"""
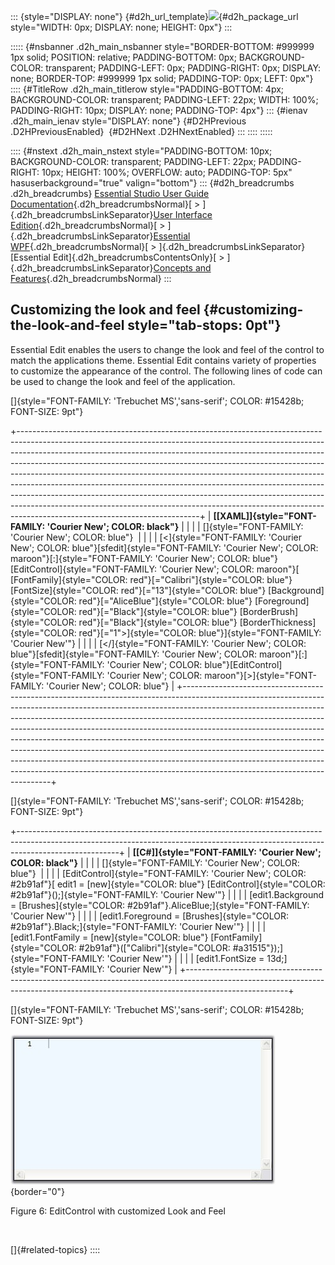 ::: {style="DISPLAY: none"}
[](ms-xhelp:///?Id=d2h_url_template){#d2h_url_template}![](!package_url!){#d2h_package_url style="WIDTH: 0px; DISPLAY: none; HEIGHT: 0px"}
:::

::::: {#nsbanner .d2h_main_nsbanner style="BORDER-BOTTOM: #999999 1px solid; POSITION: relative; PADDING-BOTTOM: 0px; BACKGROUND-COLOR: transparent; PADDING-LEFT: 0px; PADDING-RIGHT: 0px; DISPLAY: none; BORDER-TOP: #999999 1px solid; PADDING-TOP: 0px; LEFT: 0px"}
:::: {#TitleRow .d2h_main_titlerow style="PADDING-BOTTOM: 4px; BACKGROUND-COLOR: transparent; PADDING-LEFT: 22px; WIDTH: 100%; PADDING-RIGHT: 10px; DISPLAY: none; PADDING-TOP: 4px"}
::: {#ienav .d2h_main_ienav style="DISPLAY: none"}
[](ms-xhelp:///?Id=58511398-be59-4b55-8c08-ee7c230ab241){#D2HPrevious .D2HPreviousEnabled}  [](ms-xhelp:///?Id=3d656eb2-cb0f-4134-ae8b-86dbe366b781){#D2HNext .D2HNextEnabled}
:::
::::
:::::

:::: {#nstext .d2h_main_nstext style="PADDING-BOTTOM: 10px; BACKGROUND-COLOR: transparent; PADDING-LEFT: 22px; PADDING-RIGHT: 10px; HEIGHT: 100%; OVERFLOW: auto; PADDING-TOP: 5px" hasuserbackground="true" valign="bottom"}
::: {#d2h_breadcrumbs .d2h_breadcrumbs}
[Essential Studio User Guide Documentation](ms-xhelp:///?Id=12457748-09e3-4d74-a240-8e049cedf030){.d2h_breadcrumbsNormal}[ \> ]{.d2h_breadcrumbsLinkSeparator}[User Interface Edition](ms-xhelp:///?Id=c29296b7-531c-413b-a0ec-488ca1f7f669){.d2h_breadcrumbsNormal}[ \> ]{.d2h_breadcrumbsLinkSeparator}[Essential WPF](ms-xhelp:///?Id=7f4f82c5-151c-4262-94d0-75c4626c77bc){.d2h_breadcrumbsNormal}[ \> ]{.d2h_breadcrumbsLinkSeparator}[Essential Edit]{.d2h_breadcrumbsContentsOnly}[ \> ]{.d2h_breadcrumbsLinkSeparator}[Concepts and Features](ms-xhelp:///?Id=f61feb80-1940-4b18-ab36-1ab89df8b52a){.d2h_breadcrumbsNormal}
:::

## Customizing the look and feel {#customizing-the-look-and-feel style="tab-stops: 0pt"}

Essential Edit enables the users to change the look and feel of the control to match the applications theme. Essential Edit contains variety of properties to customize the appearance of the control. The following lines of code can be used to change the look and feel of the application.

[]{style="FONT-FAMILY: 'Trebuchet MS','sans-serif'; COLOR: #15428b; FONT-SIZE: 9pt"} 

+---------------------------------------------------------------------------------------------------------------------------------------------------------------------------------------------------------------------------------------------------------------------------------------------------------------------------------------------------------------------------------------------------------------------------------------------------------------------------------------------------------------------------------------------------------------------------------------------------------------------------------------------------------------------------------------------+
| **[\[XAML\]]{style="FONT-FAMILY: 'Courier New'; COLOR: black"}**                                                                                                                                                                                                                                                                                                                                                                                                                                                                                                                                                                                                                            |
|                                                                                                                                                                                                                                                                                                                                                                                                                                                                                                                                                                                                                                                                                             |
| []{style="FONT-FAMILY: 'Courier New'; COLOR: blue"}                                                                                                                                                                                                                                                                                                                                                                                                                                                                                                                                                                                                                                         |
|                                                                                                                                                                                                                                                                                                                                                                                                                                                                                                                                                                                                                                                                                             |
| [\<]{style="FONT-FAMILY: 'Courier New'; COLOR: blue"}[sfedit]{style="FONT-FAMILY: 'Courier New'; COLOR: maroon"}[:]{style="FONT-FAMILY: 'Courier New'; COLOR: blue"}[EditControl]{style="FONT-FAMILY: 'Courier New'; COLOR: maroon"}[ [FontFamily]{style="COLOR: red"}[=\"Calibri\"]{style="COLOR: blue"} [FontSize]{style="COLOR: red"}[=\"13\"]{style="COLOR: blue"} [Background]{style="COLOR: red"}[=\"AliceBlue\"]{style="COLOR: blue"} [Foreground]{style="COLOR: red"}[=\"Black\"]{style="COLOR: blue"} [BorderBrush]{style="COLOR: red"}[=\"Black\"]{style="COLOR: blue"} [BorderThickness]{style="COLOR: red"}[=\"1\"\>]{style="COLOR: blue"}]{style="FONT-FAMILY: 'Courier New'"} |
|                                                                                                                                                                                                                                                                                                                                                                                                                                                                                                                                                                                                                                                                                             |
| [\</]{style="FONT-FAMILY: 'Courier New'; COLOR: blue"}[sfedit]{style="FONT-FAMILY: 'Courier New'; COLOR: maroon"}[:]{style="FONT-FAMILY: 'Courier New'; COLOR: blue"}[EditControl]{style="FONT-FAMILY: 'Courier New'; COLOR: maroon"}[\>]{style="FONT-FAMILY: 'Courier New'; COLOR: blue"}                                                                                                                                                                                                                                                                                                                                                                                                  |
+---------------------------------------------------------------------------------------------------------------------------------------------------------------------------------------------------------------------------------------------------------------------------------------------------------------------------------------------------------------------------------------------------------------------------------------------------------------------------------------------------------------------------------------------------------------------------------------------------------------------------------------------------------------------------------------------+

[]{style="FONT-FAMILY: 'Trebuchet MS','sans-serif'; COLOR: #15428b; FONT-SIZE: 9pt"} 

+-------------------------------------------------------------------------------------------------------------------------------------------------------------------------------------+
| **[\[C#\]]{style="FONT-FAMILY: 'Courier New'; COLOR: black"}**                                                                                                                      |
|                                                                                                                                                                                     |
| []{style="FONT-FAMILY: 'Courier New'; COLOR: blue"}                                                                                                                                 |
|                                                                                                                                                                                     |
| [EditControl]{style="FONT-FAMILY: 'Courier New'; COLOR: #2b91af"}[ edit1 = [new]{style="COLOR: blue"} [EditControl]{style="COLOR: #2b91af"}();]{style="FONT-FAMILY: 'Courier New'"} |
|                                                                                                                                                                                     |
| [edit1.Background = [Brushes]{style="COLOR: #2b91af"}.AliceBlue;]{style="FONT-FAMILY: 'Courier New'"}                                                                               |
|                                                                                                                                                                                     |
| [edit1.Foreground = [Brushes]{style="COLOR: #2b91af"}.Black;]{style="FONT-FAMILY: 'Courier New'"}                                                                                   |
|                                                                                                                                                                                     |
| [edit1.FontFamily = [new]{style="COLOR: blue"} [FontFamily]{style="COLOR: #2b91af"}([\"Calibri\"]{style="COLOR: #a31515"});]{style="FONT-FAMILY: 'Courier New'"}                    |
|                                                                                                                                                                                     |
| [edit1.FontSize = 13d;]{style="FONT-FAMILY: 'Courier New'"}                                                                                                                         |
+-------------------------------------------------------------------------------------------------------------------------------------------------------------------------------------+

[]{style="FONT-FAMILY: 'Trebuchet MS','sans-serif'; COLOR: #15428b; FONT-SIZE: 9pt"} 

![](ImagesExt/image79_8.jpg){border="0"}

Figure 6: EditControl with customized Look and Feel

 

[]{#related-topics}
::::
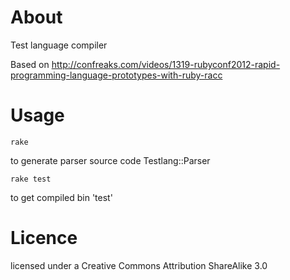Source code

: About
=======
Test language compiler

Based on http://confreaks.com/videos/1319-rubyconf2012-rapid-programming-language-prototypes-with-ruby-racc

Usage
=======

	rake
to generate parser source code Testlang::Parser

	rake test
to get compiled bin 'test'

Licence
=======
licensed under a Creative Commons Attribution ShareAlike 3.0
"""
(Description of the task) Exactly as written above, print every record, and keep the pictures out.

(Expected answer)
 ::: {style="DISPLAY: none"}
[](ms-xhelp:///?Id=d2h_url_template){#d2h_url_template}![](!package_url!){#d2h_package_url style="WIDTH: 0px; DISPLAY: none; HEIGHT: 0px"}
:::

::::: {#nsbanner .d2h_main_nsbanner style="BORDER-BOTTOM: #999999 1px solid; POSITION: relative; PADDING-BOTTOM: 0px; BACKGROUND-COLOR: transparent; PADDING-LEFT: 0px; PADDING-RIGHT: 0px; DISPLAY: none; BORDER-TOP: #999999 1px solid; PADDING-TOP: 0px; LEFT: 0px"}
:::: {#TitleRow .d2h_main_titlerow style="PADDING-BOTTOM: 4px; BACKGROUND-COLOR: transparent; PADDING-LEFT: 22px; WIDTH: 100%; PADDING-RIGHT: 10px; DISPLAY: none; PADDING-TOP: 4px"}
::: {#ienav .d2h_main_ienav style="DISPLAY: none"}
[](ms-xhelp:///?Id=58511398-be59-4b55-8c08-ee7c230ab241){#D2HPrevious .D2HPreviousEnabled}  [](ms-xhelp:///?Id=3d656eb2-cb0f-4134-ae8b-86dbe366b781){#D2HNext .D2HNextEnabled}
:::
::::
:::::

:::: {#nstext .d2h_main_nstext style="PADDING-BOTTOM: 10px; BACKGROUND-COLOR: transparent; PADDING-LEFT: 22px; PADDING-RIGHT: 10px; HEIGHT: 100%; OVERFLOW: auto; PADDING-TOP: 5px" hasuserbackground="true" valign="bottom"}
::: {#d2h_breadcrumbs .d2h_breadcrumbs}
[Essential Studio User Guide Documentation](ms-xhelp:///?Id=12457748-09e3-4d74-a240-8e049cedf030){.d2h_breadcrumbsNormal}[ \> ]{.d2h_breadcrumbsLinkSeparator}[User Interface Edition](ms-xhelp:///?Id=c29296b7-531c-413b-a0ec-488ca1f7f669){.d2h_breadcrumbsNormal}[ \> ]{.d2h_breadcrumbsLinkSeparator}[Essential WPF](ms-xhelp:///?Id=7f4f82c5-151c-4262-94d0-75c4626c77bc){.d2h_breadcrumbsNormal}[ \> ]{.d2h_breadcrumbsLinkSeparator}[Essential Edit]{.d2h_breadcrumbsContentsOnly}[ \> ]{.d2h_breadcrumbsLinkSeparator}[Concepts and Features](ms-xhelp:///?Id=f61feb80-1940-4b18-ab36-1ab89df8b52a){.d2h_breadcrumbsNormal}
:::

## Customizing the look and feel {#customizing-the-look-and-feel style="tab-stops: 0pt"}

Essential Edit enables the users to change the look and feel of the control to match the applications theme. Essential Edit contains variety of properties to customize the appearance of the control. The following lines of code can be used to change the look and feel of the application.

[]{style="FONT-FAMILY: 'Trebuchet MS','sans-serif'; COLOR: #15428b; FONT-SIZE: 9pt"} 

+---------------------------------------------------------------------------------------------------------------------------------------------------------------------------------------------------------------------------------------------------------------------------------------------------------------------------------------------------------------------------------------------------------------------------------------------------------------------------------------------------------------------------------------------------------------------------------------------------------------------------------------------------------------------------------------------+
| **[\[XAML\]]{style="FONT-FAMILY: 'Courier New'; COLOR: black"}**                                                                                                                                                                                                                                                                                                                                                                                                                                                                                                                                                                                                                            |
|                                                                                                                                                                                                                                                                                                                                                                                                                                                                                                                                                                                                                                                                                             |
| []{style="FONT-FAMILY: 'Courier New'; COLOR: blue"}                                                                                                                                                                                                                                                                                                                                                                                                                                                                                                                                                                                                                                         |
|                                                                                                                                                                                                                                                                                                                                                                                                                                                                                                                                                                                                                                                                                             |
| [\<]{style="FONT-FAMILY: 'Courier New'; COLOR: blue"}[sfedit]{style="FONT-FAMILY: 'Courier New'; COLOR: maroon"}[:]{style="FONT-FAMILY: 'Courier New'; COLOR: blue"}[EditControl]{style="FONT-FAMILY: 'Courier New'; COLOR: maroon"}[ [FontFamily]{style="COLOR: red"}[=\"Calibri\"]{style="COLOR: blue"} [FontSize]{style="COLOR: red"}[=\"13\"]{style="COLOR: blue"} [Background]{style="COLOR: red"}[=\"AliceBlue\"]{style="COLOR: blue"} [Foreground]{style="COLOR: red"}[=\"Black\"]{style="COLOR: blue"} [BorderBrush]{style="COLOR: red"}[=\"Black\"]{style="COLOR: blue"} [BorderThickness]{style="COLOR: red"}[=\"1\"\>]{style="COLOR: blue"}]{style="FONT-FAMILY: 'Courier New'"} |
|                                                                                                                                                                                                                                                                                                                                                                                                                                                                                                                                                                                                                                                                                             |
| [\</]{style="FONT-FAMILY: 'Courier New'; COLOR: blue"}[sfedit]{style="FONT-FAMILY: 'Courier New'; COLOR: maroon"}[:]{style="FONT-FAMILY: 'Courier New'; COLOR: blue"}[EditControl]{style="FONT-FAMILY: 'Courier New'; COLOR: maroon"}[\>]{style="FONT-FAMILY: 'Courier New'; COLOR: blue"}                                                                                                                                                                                                                                                                                                                                                                                                  |
+---------------------------------------------------------------------------------------------------------------------------------------------------------------------------------------------------------------------------------------------------------------------------------------------------------------------------------------------------------------------------------------------------------------------------------------------------------------------------------------------------------------------------------------------------------------------------------------------------------------------------------------------------------------------------------------------+

[]{style="FONT-FAMILY: 'Trebuchet MS','sans-serif'; COLOR: #15428b; FONT-SIZE: 9pt"} 

+-------------------------------------------------------------------------------------------------------------------------------------------------------------------------------------+
| **[\[C#\]]{style="FONT-FAMILY: 'Courier New'; COLOR: black"}**                                                                                                                      |
|                                                                                                                                                                                     |
| []{style="FONT-FAMILY: 'Courier New'; COLOR: blue"}                                                                                                                                 |
|                                                                                                                                                                                     |
| [EditControl]{style="FONT-FAMILY: 'Courier New'; COLOR: #2b91af"}[ edit1 = [new]{style="COLOR: blue"} [EditControl]{style="COLOR: #2b91af"}();]{style="FONT-FAMILY: 'Courier New'"} |
|                                                                                                                                                                                     |
| [edit1.Background = [Brushes]{style="COLOR: #2b91af"}.AliceBlue;]{style="FONT-FAMILY: 'Courier New'"}                                                                               |
|                                                                                                                                                                                     |
| [edit1.Foreground = [Brushes]{style="COLOR: #2b91af"}.Black;]{style="FONT-FAMILY: 'Courier New'"}                                                                                   |
|                                                                                                                                                                                     |
| [edit1.FontFamily = [new]{style="COLOR: blue"} [FontFamily]{style="COLOR: #2b91af"}([\"Calibri\"]{style="COLOR: #a31515"});]{style="FONT-FAMILY: 'Courier New'"}                    |
|                                                                                                                                                                                     |
| [edit1.FontSize = 13d;]{style="FONT-FAMILY: 'Courier New'"}                                                                                                                         |
+-------------------------------------------------------------------------------------------------------------------------------------------------------------------------------------+

[]{style="FONT-FAMILY: 'Trebuchet MS','sans-serif'; COLOR: #15428b; FONT-SIZE: 9pt"} 

![](ImagesExt/image79_8.jpg){border="0"}

Figure 6: EditControl with customized Look and Feel

 

[]{#related-topics}
::::
Source code

: About
=======
Test language compiler

Based on http://confreaks.com/videos/1319-rubyconf2012-rapid-programming-language-prototypes-with-ruby-racc

Usage
=======

	rake
to generate parser source code Testlang::Parser

	rake test
to get compiled bin 'test'

Licence
=======
licensed under a Creative Commons Attribution ShareAlike 3.0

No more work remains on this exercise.